As it was mentioned earlier, problem solving is, probably, the best key to studying chemistry. This work is very often like solving a puzzle; therefore never look at the answer until you succeed (or failed) in your solution. The best way to use this Appendix is to compare your solutions and those given below, or to find explanations for the unsolved problems only after all attempts to solve them have failed.

Appendix 3 presents solutions to all the problems (in-text and additional problems). In many cases not only the answer is given, but also the explanation of the reasoning, even if it has not been questioned. Some problems have more than one solution, but only one is generally given. Thus, your answer may differ from the one presented here. The main thing is that your solution must be correct.

To Chapter 1

1.2. It is similar to methane tetrahedral structure, except for appreciable deviation from the value of 109.5°.

1.3. The CH3 carbon is sp3-hybridized and forms the H-C-H bond angles near 109°. Double-bond carbons are sp2-hybridized and form the H-C-H and HC-C angles near 120°.

1.4. Both oxygen and nitrogen are sp3-hybridized and have tetrahedral geometry.
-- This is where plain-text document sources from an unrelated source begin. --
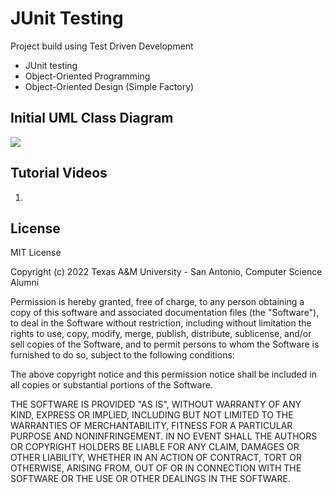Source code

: # JUnit Testing

Project build using Test Driven Development
* JUnit testing
* Object-Oriented Programming
* Object-Oriented Design (Simple Factory)

## Initial UML Class Diagram
![](https://i.imgur.com/H7HSEEv.png)

## Tutorial Videos
1. []()

## License
MIT License

Copyright (c) 2022 Texas A&M University - San Antonio, Computer Science Alumni

Permission is hereby granted, free of charge, to any person obtaining a copy
of this software and associated documentation files (the "Software"), to deal
in the Software without restriction, including without limitation the rights
to use, copy, modify, merge, publish, distribute, sublicense, and/or sell
copies of the Software, and to permit persons to whom the Software is
furnished to do so, subject to the following conditions:

The above copyright notice and this permission notice shall be included in all
copies or substantial portions of the Software.

THE SOFTWARE IS PROVIDED "AS IS", WITHOUT WARRANTY OF ANY KIND, EXPRESS OR
IMPLIED, INCLUDING BUT NOT LIMITED TO THE WARRANTIES OF MERCHANTABILITY,
FITNESS FOR A PARTICULAR PURPOSE AND NONINFRINGEMENT. IN NO EVENT SHALL THE
AUTHORS OR COPYRIGHT HOLDERS BE LIABLE FOR ANY CLAIM, DAMAGES OR OTHER
LIABILITY, WHETHER IN AN ACTION OF CONTRACT, TORT OR OTHERWISE, ARISING FROM,
OUT OF OR IN CONNECTION WITH THE SOFTWARE OR THE USE OR OTHER DEALINGS IN THE
SOFTWARE.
Three-dimensional structures are similar to those in Figures 1.10, c and 1.11, b, respectively.

1.5. CH3CH2CH2CH2Br, CH3CH2CHBrCH3, (CH3)2CHCH2Br, and (CH3)3CBr.

1.6. (a) CH3NH2; (b) CH3CH=CH2; (c) CH3CH2CH2Cl; (d) (CH3)3CH; (e) CH3CH(OH)CH3. Two isomers (in total) are possible for compounds from (b) to (d), and three isomers - for the compound (e).

1.8. Sodium and oxygen form the ionic bond, CH3CH2O- Na+; other bonds in the molecule are covalent.

1.9. All bonds are covalent, except for CaCl2.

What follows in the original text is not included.